(EXERCISE): Each line of the listing below that includes "Added" must be copied.

☆ ☆ ☆ ☆ ☆

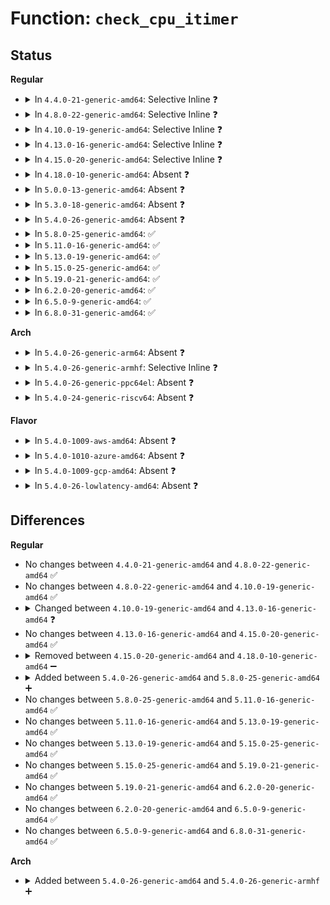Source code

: # Function: <code>check_cpu_itimer</code>

## Status
<b>Regular</b>
<ul>
<li>
<details>
<summary>In <code>4.4.0-21-generic-amd64</code>: Selective Inline ❓</summary>

```c
void check_cpu_itimer(struct task_struct * tsk, struct cpu_itimer * it, long long unsigned int * expires, long long unsigned int cur_time, int signo)
```

```json
{
  "name": "check_cpu_itimer",
  "collision_type": "Unique Static",
  "inline_type": "Selective",
  "funcs": [
    {
      "addr": 18446744071579838784,
      "name": "check_cpu_itimer",
      "external": false,
      "loc": "kernel/time/posix-cpu-timers.c:926",
      "file": "kernel/time/posix-cpu-timers.c",
      "inline": "not declared, inlined",
      "caller_inline": [],
      "caller_func": [
        "kernel/time/posix-cpu-timers.c:run_posix_cpu_timers",
        "kernel/time/posix-cpu-timers.c:run_posix_cpu_timers"
      ]
    }
  ],
  "symbols": [
    {
      "addr": 18446744071579838784,
      "name": "check_cpu_itimer",
      "section": ".text",
      "bind": "STB_LOCAL",
      "size": 315
    }
  ]
}
```
</details>
</li>
<li>
<details>
<summary>In <code>4.8.0-22-generic-amd64</code>: Selective Inline ❓</summary>

```c
void check_cpu_itimer(struct task_struct * tsk, struct cpu_itimer * it, long long unsigned int * expires, long long unsigned int cur_time, int signo)
```

```json
{
  "name": "check_cpu_itimer",
  "collision_type": "Unique Static",
  "inline_type": "Selective",
  "funcs": [
    {
      "addr": 18446744071579867728,
      "name": "check_cpu_itimer",
      "external": false,
      "loc": "kernel/time/posix-cpu-timers.c:899",
      "file": "kernel/time/posix-cpu-timers.c",
      "inline": "not declared, inlined",
      "caller_inline": [],
      "caller_func": [
        "kernel/time/posix-cpu-timers.c:run_posix_cpu_timers",
        "kernel/time/posix-cpu-timers.c:run_posix_cpu_timers"
      ]
    }
  ],
  "symbols": [
    {
      "addr": 18446744071579867728,
      "name": "check_cpu_itimer",
      "section": ".text",
      "bind": "STB_LOCAL",
      "size": 308
    }
  ]
}
```
</details>
</li>
<li>
<details>
<summary>In <code>4.10.0-19-generic-amd64</code>: Selective Inline ❓</summary>

```c
void check_cpu_itimer(struct task_struct * tsk, struct cpu_itimer * it, long long unsigned int * expires, long long unsigned int cur_time, int signo)
```

```json
{
  "name": "check_cpu_itimer",
  "collision_type": "Unique Static",
  "inline_type": "Selective",
  "funcs": [
    {
      "addr": 18446744071579923424,
      "name": "check_cpu_itimer",
      "external": false,
      "loc": "kernel/time/posix-cpu-timers.c:895",
      "file": "kernel/time/posix-cpu-timers.c",
      "inline": "not declared, inlined",
      "caller_inline": [],
      "caller_func": [
        "kernel/time/posix-cpu-timers.c:run_posix_cpu_timers",
        "kernel/time/posix-cpu-timers.c:run_posix_cpu_timers"
      ]
    }
  ],
  "symbols": [
    {
      "addr": 18446744071579923424,
      "name": "check_cpu_itimer",
      "section": ".text",
      "bind": "STB_LOCAL",
      "size": 308
    }
  ]
}
```
</details>
</li>
<li>
<details>
<summary>In <code>4.13.0-16-generic-amd64</code>: Selective Inline ❓</summary>

```c
void check_cpu_itimer(struct task_struct * tsk, struct cpu_itimer * it, u64 * expires, u64 cur_time, int signo)
```

```json
{
  "name": "check_cpu_itimer",
  "collision_type": "Unique Static",
  "inline_type": "Selective",
  "funcs": [
    {
      "addr": 18446744071579932592,
      "name": "check_cpu_itimer",
      "external": false,
      "loc": "kernel/time/posix-cpu-timers.c:872",
      "file": "kernel/time/posix-cpu-timers.c",
      "inline": "not declared, inlined",
      "caller_inline": [],
      "caller_func": [
        "kernel/time/posix-cpu-timers.c:run_posix_cpu_timers",
        "kernel/time/posix-cpu-timers.c:run_posix_cpu_timers"
      ]
    }
  ],
  "symbols": [
    {
      "addr": 18446744071579932592,
      "name": "check_cpu_itimer",
      "section": ".text",
      "bind": "STB_LOCAL",
      "size": 256
    }
  ]
}
```
</details>
</li>
<li>
<details>
<summary>In <code>4.15.0-20-generic-amd64</code>: Selective Inline ❓</summary>

```c
void check_cpu_itimer(struct task_struct * tsk, struct cpu_itimer * it, u64 * expires, u64 cur_time, int signo)
```

```json
{
  "name": "check_cpu_itimer",
  "collision_type": "Unique Static",
  "inline_type": "Selective",
  "funcs": [
    {
      "addr": 18446744071579978112,
      "name": "check_cpu_itimer",
      "external": false,
      "loc": "kernel/time/posix-cpu-timers.c:872",
      "file": "kernel/time/posix-cpu-timers.c",
      "inline": "not declared, inlined",
      "caller_inline": [],
      "caller_func": [
        "kernel/time/posix-cpu-timers.c:run_posix_cpu_timers",
        "kernel/time/posix-cpu-timers.c:run_posix_cpu_timers"
      ]
    }
  ],
  "symbols": [
    {
      "addr": 18446744071579978112,
      "name": "check_cpu_itimer",
      "section": ".text",
      "bind": "STB_LOCAL",
      "size": 258
    }
  ]
}
```
</details>
</li>
<li>
<details>
<summary>In <code>4.18.0-10-generic-amd64</code>: Absent ❓</summary>

```json
{
  "name": "check_cpu_itimer",
  "collision_type": "Unique Static",
  "inline_type": "Selective",
  "funcs": [
    {
      "addr": 18446744071580029216,
      "name": "check_cpu_itimer",
      "external": false,
      "loc": "kernel/time/posix-cpu-timers.c:883",
      "file": "kernel/time/posix-cpu-timers.c",
      "inline": "not declared, inlined",
      "caller_inline": [],
      "caller_func": [
        "kernel/time/posix-cpu-timers.c:run_posix_cpu_timers",
        "kernel/time/posix-cpu-timers.c:run_posix_cpu_timers"
      ]
    }
  ],
  "symbols": [
    {
      "addr": 18446744071580029216,
      "name": "check_cpu_itimer.isra.14",
      "section": ".text",
      "bind": "STB_LOCAL",
      "size": 265
    }
  ]
}
```
</details>
</li>
<li>
<details>
<summary>In <code>5.0.0-13-generic-amd64</code>: Absent ❓</summary>

```json
{
  "name": "check_cpu_itimer",
  "collision_type": "Unique Static",
  "inline_type": "Selective",
  "funcs": [
    {
      "addr": 18446744071580076096,
      "name": "check_cpu_itimer",
      "external": false,
      "loc": "kernel/time/posix-cpu-timers.c:884",
      "file": "kernel/time/posix-cpu-timers.c",
      "inline": "not declared, inlined",
      "caller_inline": [],
      "caller_func": [
        "kernel/time/posix-cpu-timers.c:run_posix_cpu_timers",
        "kernel/time/posix-cpu-timers.c:run_posix_cpu_timers"
      ]
    }
  ],
  "symbols": [
    {
      "addr": 18446744071580076096,
      "name": "check_cpu_itimer.isra.14",
      "section": ".text",
      "bind": "STB_LOCAL",
      "size": 265
    }
  ]
}
```
</details>
</li>
<li>
<details>
<summary>In <code>5.3.0-18-generic-amd64</code>: Absent ❓</summary>

```json
{
  "name": "check_cpu_itimer",
  "collision_type": "Unique Static",
  "inline_type": "Selective",
  "funcs": [
    {
      "addr": 18446744071580119568,
      "name": "check_cpu_itimer",
      "external": false,
      "loc": "kernel/time/posix-cpu-timers.c:883",
      "file": "kernel/time/posix-cpu-timers.c",
      "inline": "not declared, inlined",
      "caller_inline": [],
      "caller_func": [
        "kernel/time/posix-cpu-timers.c:run_posix_cpu_timers",
        "kernel/time/posix-cpu-timers.c:run_posix_cpu_timers"
      ]
    }
  ],
  "symbols": [
    {
      "addr": 18446744071580119568,
      "name": "check_cpu_itimer.isra.0",
      "section": ".text",
      "bind": "STB_LOCAL",
      "size": 261
    }
  ]
}
```
</details>
</li>
<li>
<details>
<summary>In <code>5.4.0-26-generic-amd64</code>: Absent ❓</summary>

```json
{
  "name": "check_cpu_itimer",
  "collision_type": "Unique Static",
  "inline_type": "Selective",
  "funcs": [
    {
      "addr": 18446744071580169152,
      "name": "check_cpu_itimer",
      "external": false,
      "loc": "kernel/time/posix-cpu-timers.c:876",
      "file": "kernel/time/posix-cpu-timers.c",
      "inline": "not declared, inlined",
      "caller_inline": [],
      "caller_func": [
        "kernel/time/posix-cpu-timers.c:run_posix_cpu_timers",
        "kernel/time/posix-cpu-timers.c:run_posix_cpu_timers"
      ]
    }
  ],
  "symbols": [
    {
      "addr": 18446744071580169152,
      "name": "check_cpu_itimer.isra.0",
      "section": ".text",
      "bind": "STB_LOCAL",
      "size": 253
    }
  ]
}
```
</details>
</li>
<li>
<details>
<summary>In <code>5.8.0-25-generic-amd64</code>: ✅</summary>

```c
void check_cpu_itimer(struct task_struct * tsk, struct cpu_itimer * it, u64 * expires, u64 cur_time, int signo)
```

```json
{
  "name": "check_cpu_itimer",
  "collision_type": "Unique Static",
  "inline_type": "No",
  "funcs": [
    {
      "addr": 18446744071580231088,
      "name": "check_cpu_itimer",
      "external": false,
      "loc": "kernel/time/posix-cpu-timers.c:869",
      "file": "kernel/time/posix-cpu-timers.c",
      "inline": "seen, unknown",
      "caller_inline": [],
      "caller_func": [
        "kernel/time/posix-cpu-timers.c:check_process_timers",
        "kernel/time/posix-cpu-timers.c:check_process_timers"
      ]
    }
  ],
  "symbols": [
    {
      "addr": 18446744071580231088,
      "name": "check_cpu_itimer",
      "section": ".text",
      "bind": "STB_LOCAL",
      "size": 237
    }
  ]
}
```
</details>
</li>
<li>
<details>
<summary>In <code>5.11.0-16-generic-amd64</code>: ✅</summary>

```c
void check_cpu_itimer(struct task_struct * tsk, struct cpu_itimer * it, u64 * expires, u64 cur_time, int signo)
```

```json
{
  "name": "check_cpu_itimer",
  "collision_type": "Unique Static",
  "inline_type": "No",
  "funcs": [
    {
      "addr": 18446744071580215344,
      "name": "check_cpu_itimer",
      "external": false,
      "loc": "kernel/time/posix-cpu-timers.c:881",
      "file": "kernel/time/posix-cpu-timers.c",
      "inline": "seen, unknown",
      "caller_inline": [],
      "caller_func": [
        "kernel/time/posix-cpu-timers.c:check_process_timers",
        "kernel/time/posix-cpu-timers.c:check_process_timers"
      ]
    }
  ],
  "symbols": [
    {
      "addr": 18446744071580215344,
      "name": "check_cpu_itimer",
      "section": ".text",
      "bind": "STB_LOCAL",
      "size": 187
    }
  ]
}
```
</details>
</li>
<li>
<details>
<summary>In <code>5.13.0-19-generic-amd64</code>: ✅</summary>

```c
void check_cpu_itimer(struct task_struct * tsk, struct cpu_itimer * it, u64 * expires, u64 cur_time, int signo)
```

```json
{
  "name": "check_cpu_itimer",
  "collision_type": "Unique Static",
  "inline_type": "No",
  "funcs": [
    {
      "addr": 18446744071580220624,
      "name": "check_cpu_itimer",
      "external": false,
      "loc": "kernel/time/posix-cpu-timers.c:881",
      "file": "kernel/time/posix-cpu-timers.c",
      "inline": "seen, unknown",
      "caller_inline": [],
      "caller_func": [
        "kernel/time/posix-cpu-timers.c:check_process_timers",
        "kernel/time/posix-cpu-timers.c:check_process_timers"
      ]
    }
  ],
  "symbols": [
    {
      "addr": 18446744071580220624,
      "name": "check_cpu_itimer",
      "section": ".text",
      "bind": "STB_LOCAL",
      "size": 187
    }
  ]
}
```
</details>
</li>
<li>
<details>
<summary>In <code>5.15.0-25-generic-amd64</code>: ✅</summary>

```c
void check_cpu_itimer(struct task_struct * tsk, struct cpu_itimer * it, u64 * expires, u64 cur_time, int signo)
```

```json
{
  "name": "check_cpu_itimer",
  "collision_type": "Unique Static",
  "inline_type": "No",
  "funcs": [
    {
      "addr": 18446744071580368464,
      "name": "check_cpu_itimer",
      "external": false,
      "loc": "kernel/time/posix-cpu-timers.c:939",
      "file": "kernel/time/posix-cpu-timers.c",
      "inline": "seen, unknown",
      "caller_inline": [],
      "caller_func": [
        "kernel/time/posix-cpu-timers.c:check_process_timers",
        "kernel/time/posix-cpu-timers.c:check_process_timers"
      ]
    }
  ],
  "symbols": [
    {
      "addr": 18446744071580368464,
      "name": "check_cpu_itimer",
      "section": ".text",
      "bind": "STB_LOCAL",
      "size": 184
    }
  ]
}
```
</details>
</li>
<li>
<details>
<summary>In <code>5.19.0-21-generic-amd64</code>: ✅</summary>

```c
void check_cpu_itimer(struct task_struct * tsk, struct cpu_itimer * it, u64 * expires, u64 cur_time, int signo)
```

```json
{
  "name": "check_cpu_itimer",
  "collision_type": "Unique Static",
  "inline_type": "No",
  "funcs": [
    {
      "addr": 18446744071580584640,
      "name": "check_cpu_itimer",
      "external": false,
      "loc": "kernel/time/posix-cpu-timers.c:946",
      "file": "kernel/time/posix-cpu-timers.c",
      "inline": "seen, unknown",
      "caller_inline": [],
      "caller_func": [
        "kernel/time/posix-cpu-timers.c:check_process_timers",
        "kernel/time/posix-cpu-timers.c:check_process_timers"
      ]
    }
  ],
  "symbols": [
    {
      "addr": 18446744071580584640,
      "name": "check_cpu_itimer",
      "section": ".text",
      "bind": "STB_LOCAL",
      "size": 276
    }
  ]
}
```
</details>
</li>
<li>
<details>
<summary>In <code>6.2.0-20-generic-amd64</code>: ✅</summary>

```c
void check_cpu_itimer(struct task_struct * tsk, struct cpu_itimer * it, u64 * expires, u64 cur_time, int signo)
```

```json
{
  "name": "check_cpu_itimer",
  "collision_type": "Unique Static",
  "inline_type": "No",
  "funcs": [
    {
      "addr": 18446744071580846304,
      "name": "check_cpu_itimer",
      "external": false,
      "loc": "kernel/time/posix-cpu-timers.c:946",
      "file": "kernel/time/posix-cpu-timers.c",
      "inline": "seen, unknown",
      "caller_inline": [],
      "caller_func": [
        "kernel/time/posix-cpu-timers.c:check_process_timers",
        "kernel/time/posix-cpu-timers.c:check_process_timers"
      ]
    }
  ],
  "symbols": [
    {
      "addr": 18446744071580846304,
      "name": "check_cpu_itimer",
      "section": ".text",
      "bind": "STB_LOCAL",
      "size": 276
    }
  ]
}
```
</details>
</li>
<li>
<details>
<summary>In <code>6.5.0-9-generic-amd64</code>: ✅</summary>

```c
void check_cpu_itimer(struct task_struct * tsk, struct cpu_itimer * it, u64 * expires, u64 cur_time, int signo)
```

```json
{
  "name": "check_cpu_itimer",
  "collision_type": "Unique Static",
  "inline_type": "No",
  "funcs": [
    {
      "addr": 18446744071580929776,
      "name": "check_cpu_itimer",
      "external": false,
      "loc": "kernel/time/posix-cpu-timers.c:947",
      "file": "kernel/time/posix-cpu-timers.c",
      "inline": "seen, unknown",
      "caller_inline": [],
      "caller_func": [
        "kernel/time/posix-cpu-timers.c:check_process_timers",
        "kernel/time/posix-cpu-timers.c:check_process_timers"
      ]
    }
  ],
  "symbols": [
    {
      "addr": 18446744071580929776,
      "name": "check_cpu_itimer",
      "section": ".text",
      "bind": "STB_LOCAL",
      "size": 276
    }
  ]
}
```
</details>
</li>
<li>
<details>
<summary>In <code>6.8.0-31-generic-amd64</code>: ✅</summary>

```c
void check_cpu_itimer(struct task_struct * tsk, struct cpu_itimer * it, u64 * expires, u64 cur_time, int signo)
```

```json
{
  "name": "check_cpu_itimer",
  "collision_type": "Unique Static",
  "inline_type": "No",
  "funcs": [
    {
      "addr": 18446744071581020384,
      "name": "check_cpu_itimer",
      "external": false,
      "loc": "kernel/time/posix-cpu-timers.c:947",
      "file": "kernel/time/posix-cpu-timers.c",
      "inline": "seen, unknown",
      "caller_inline": [],
      "caller_func": [
        "kernel/time/posix-cpu-timers.c:check_process_timers",
        "kernel/time/posix-cpu-timers.c:check_process_timers"
      ]
    }
  ],
  "symbols": [
    {
      "addr": 18446744071581020384,
      "name": "check_cpu_itimer",
      "section": ".text",
      "bind": "STB_LOCAL",
      "size": 276
    }
  ]
}
```
</details>
</li>
</ul>
<b>Arch</b>
<ul>
<li>
<details>
<summary>In <code>5.4.0-26-generic-arm64</code>: Absent ❓</summary>

```json
{
  "name": "check_cpu_itimer",
  "collision_type": "Unique Static",
  "inline_type": "Selective",
  "funcs": [
    {
      "addr": 18446603336491390272,
      "name": "check_cpu_itimer",
      "external": false,
      "loc": "kernel/time/posix-cpu-timers.c:876",
      "file": "kernel/time/posix-cpu-timers.c",
      "inline": "not declared, inlined",
      "caller_inline": [],
      "caller_func": [
        "kernel/time/posix-cpu-timers.c:run_posix_cpu_timers",
        "kernel/time/posix-cpu-timers.c:run_posix_cpu_timers"
      ]
    }
  ],
  "symbols": [
    {
      "addr": 18446603336491390272,
      "name": "check_cpu_itimer.isra.0",
      "section": ".text",
      "bind": "STB_LOCAL",
      "size": 300
    }
  ]
}
```
</details>
</li>
<li>
<details>
<summary>In <code>5.4.0-26-generic-armhf</code>: Selective Inline ❓</summary>

```c
void check_cpu_itimer(struct task_struct * tsk, struct cpu_itimer * it, u64 * expires, u64 cur_time, int signo)
```

```json
{
  "name": "check_cpu_itimer",
  "collision_type": "Unique Static",
  "inline_type": "Selective",
  "funcs": [
    {
      "addr": 3225388136,
      "name": "check_cpu_itimer",
      "external": false,
      "loc": "kernel/time/posix-cpu-timers.c:876",
      "file": "kernel/time/posix-cpu-timers.c",
      "inline": "not declared, inlined",
      "caller_inline": [],
      "caller_func": [
        "kernel/time/posix-cpu-timers.c:run_posix_cpu_timers",
        "kernel/time/posix-cpu-timers.c:run_posix_cpu_timers"
      ]
    }
  ],
  "symbols": [
    {
      "addr": 3225388136,
      "name": "check_cpu_itimer",
      "section": ".text",
      "bind": "STB_LOCAL",
      "size": 312
    }
  ]
}
```
</details>
</li>
<li>
<details>
<summary>In <code>5.4.0-26-generic-ppc64el</code>: Absent ❓</summary>

```json
{
  "name": "check_cpu_itimer",
  "collision_type": "Unique Static",
  "inline_type": "Selective",
  "funcs": [
    {
      "addr": 13835058055284332624,
      "name": "check_cpu_itimer",
      "external": false,
      "loc": "kernel/time/posix-cpu-timers.c:876",
      "file": "kernel/time/posix-cpu-timers.c",
      "inline": "not declared, inlined",
      "caller_inline": [],
      "caller_func": [
        "kernel/time/posix-cpu-timers.c:run_posix_cpu_timers",
        "kernel/time/posix-cpu-timers.c:run_posix_cpu_timers"
      ]
    }
  ],
  "symbols": [
    {
      "addr": 13835058055284332624,
      "name": "check_cpu_itimer.isra.0",
      "section": ".text",
      "bind": "STB_LOCAL",
      "size": 376
    }
  ]
}
```
</details>
</li>
<li>
<details>
<summary>In <code>5.4.0-24-generic-riscv64</code>: Absent ❓</summary>

```json
{
  "name": "check_cpu_itimer",
  "collision_type": "Unique Static",
  "inline_type": "Selective",
  "funcs": [
    {
      "addr": 18446743936271873278,
      "name": "check_cpu_itimer",
      "external": false,
      "loc": "kernel/time/posix-cpu-timers.c:876",
      "file": "kernel/time/posix-cpu-timers.c",
      "inline": "not declared, inlined",
      "caller_inline": [],
      "caller_func": [
        "kernel/time/posix-cpu-timers.c:run_posix_cpu_timers",
        "kernel/time/posix-cpu-timers.c:run_posix_cpu_timers"
      ]
    }
  ],
  "symbols": [
    {
      "addr": 18446743936271873278,
      "name": "check_cpu_itimer.isra.0",
      "section": ".text",
      "bind": "STB_LOCAL",
      "size": 228
    }
  ]
}
```
</details>
</li>
</ul>
<b>Flavor</b>
<ul>
<li>
<details>
<summary>In <code>5.4.0-1009-aws-amd64</code>: Absent ❓</summary>

```json
{
  "name": "check_cpu_itimer",
  "collision_type": "Unique Static",
  "inline_type": "Selective",
  "funcs": [
    {
      "addr": 18446744071580138352,
      "name": "check_cpu_itimer",
      "external": false,
      "loc": "kernel/time/posix-cpu-timers.c:876",
      "file": "kernel/time/posix-cpu-timers.c",
      "inline": "not declared, inlined",
      "caller_inline": [],
      "caller_func": [
        "kernel/time/posix-cpu-timers.c:run_posix_cpu_timers",
        "kernel/time/posix-cpu-timers.c:run_posix_cpu_timers"
      ]
    }
  ],
  "symbols": [
    {
      "addr": 18446744071580138352,
      "name": "check_cpu_itimer.isra.0",
      "section": ".text",
      "bind": "STB_LOCAL",
      "size": 253
    }
  ]
}
```
</details>
</li>
<li>
<details>
<summary>In <code>5.4.0-1010-azure-amd64</code>: Absent ❓</summary>

```json
{
  "name": "check_cpu_itimer",
  "collision_type": "Unique Static",
  "inline_type": "Selective",
  "funcs": [
    {
      "addr": 18446744071580083504,
      "name": "check_cpu_itimer",
      "external": false,
      "loc": "kernel/time/posix-cpu-timers.c:876",
      "file": "kernel/time/posix-cpu-timers.c",
      "inline": "not declared, inlined",
      "caller_inline": [],
      "caller_func": [
        "kernel/time/posix-cpu-timers.c:run_posix_cpu_timers",
        "kernel/time/posix-cpu-timers.c:run_posix_cpu_timers"
      ]
    }
  ],
  "symbols": [
    {
      "addr": 18446744071580083504,
      "name": "check_cpu_itimer.isra.0",
      "section": ".text",
      "bind": "STB_LOCAL",
      "size": 253
    }
  ]
}
```
</details>
</li>
<li>
<details>
<summary>In <code>5.4.0-1009-gcp-amd64</code>: Absent ❓</summary>

```json
{
  "name": "check_cpu_itimer",
  "collision_type": "Unique Static",
  "inline_type": "Selective",
  "funcs": [
    {
      "addr": 18446744071580129424,
      "name": "check_cpu_itimer",
      "external": false,
      "loc": "kernel/time/posix-cpu-timers.c:876",
      "file": "kernel/time/posix-cpu-timers.c",
      "inline": "not declared, inlined",
      "caller_inline": [],
      "caller_func": [
        "kernel/time/posix-cpu-timers.c:run_posix_cpu_timers",
        "kernel/time/posix-cpu-timers.c:run_posix_cpu_timers"
      ]
    }
  ],
  "symbols": [
    {
      "addr": 18446744071580129424,
      "name": "check_cpu_itimer.isra.0",
      "section": ".text",
      "bind": "STB_LOCAL",
      "size": 253
    }
  ]
}
```
</details>
</li>
<li>
<details>
<summary>In <code>5.4.0-26-lowlatency-amd64</code>: Absent ❓</summary>

```json
{
  "name": "check_cpu_itimer",
  "collision_type": "Unique Static",
  "inline_type": "Selective",
  "funcs": [
    {
      "addr": 18446744071580181344,
      "name": "check_cpu_itimer",
      "external": false,
      "loc": "kernel/time/posix-cpu-timers.c:876",
      "file": "kernel/time/posix-cpu-timers.c",
      "inline": "not declared, inlined",
      "caller_inline": [],
      "caller_func": [
        "kernel/time/posix-cpu-timers.c:run_posix_cpu_timers",
        "kernel/time/posix-cpu-timers.c:run_posix_cpu_timers"
      ]
    }
  ],
  "symbols": [
    {
      "addr": 18446744071580181344,
      "name": "check_cpu_itimer.isra.0",
      "section": ".text",
      "bind": "STB_LOCAL",
      "size": 278
    }
  ]
}
```
</details>
</li>
</ul>

## Differences
<b>Regular</b>
<ul>
<li>
No changes between <code>4.4.0-21-generic-amd64</code> and <code>4.8.0-22-generic-amd64</code> ✅
</li>
<li>
No changes between <code>4.8.0-22-generic-amd64</code> and <code>4.10.0-19-generic-amd64</code> ✅
</li>
<li>
<details>
<summary>Changed between <code>4.10.0-19-generic-amd64</code> and <code>4.13.0-16-generic-amd64</code> ❓</summary>
<ul>
<li>
<b>Param type changed. </b>
<code>long long unsigned int * expires</code> ➡️ <code>u64 * expires</code>
</li>
<li>
<b>Param type changed. </b>
<code>long long unsigned int cur_time</code> ➡️ <code>u64 cur_time</code>
</li>
</ul>
</details>
</li>
<li>
No changes between <code>4.13.0-16-generic-amd64</code> and <code>4.15.0-20-generic-amd64</code> ✅
</li>
<li>
<details>
<summary>Removed between <code>4.15.0-20-generic-amd64</code> and <code>4.18.0-10-generic-amd64</code> ➖</summary>

```c
void check_cpu_itimer(struct task_struct * tsk, struct cpu_itimer * it, u64 * expires, u64 cur_time, int signo)
```
</details>
</li>
<li>
<details>
<summary>Added between <code>5.4.0-26-generic-amd64</code> and <code>5.8.0-25-generic-amd64</code> ➕</summary>

```c
void check_cpu_itimer(struct task_struct * tsk, struct cpu_itimer * it, u64 * expires, u64 cur_time, int signo)
```
</details>
</li>
<li>
No changes between <code>5.8.0-25-generic-amd64</code> and <code>5.11.0-16-generic-amd64</code> ✅
</li>
<li>
No changes between <code>5.11.0-16-generic-amd64</code> and <code>5.13.0-19-generic-amd64</code> ✅
</li>
<li>
No changes between <code>5.13.0-19-generic-amd64</code> and <code>5.15.0-25-generic-amd64</code> ✅
</li>
<li>
No changes between <code>5.15.0-25-generic-amd64</code> and <code>5.19.0-21-generic-amd64</code> ✅
</li>
<li>
No changes between <code>5.19.0-21-generic-amd64</code> and <code>6.2.0-20-generic-amd64</code> ✅
</li>
<li>
No changes between <code>6.2.0-20-generic-amd64</code> and <code>6.5.0-9-generic-amd64</code> ✅
</li>
<li>
No changes between <code>6.5.0-9-generic-amd64</code> and <code>6.8.0-31-generic-amd64</code> ✅
</li>
</ul>
<b>Arch</b>
<ul>
<li>
<details>
<summary>Added between <code>5.4.0-26-generic-amd64</code> and <code>5.4.0-26-generic-armhf</code> ➕</summary>

```c
void check_cpu_itimer(struct task_struct * tsk, struct cpu_itimer * it, u64 * expires, u64 cur_time, int signo)
```
</details>
</li>
</ul>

☆ ☆ ☆ ☆ ☆

(EXPECTED ANSWER):
<summary>Added between <code>5.4.0-26-generic-amd64</code> and <code>5.8.0-25-generic-amd64</code> ➕</summary>
<summary>Added between <code>5.4.0-26-generic-amd64</code> and <code>5.4.0-26-generic-armhf</code> ➕</summary>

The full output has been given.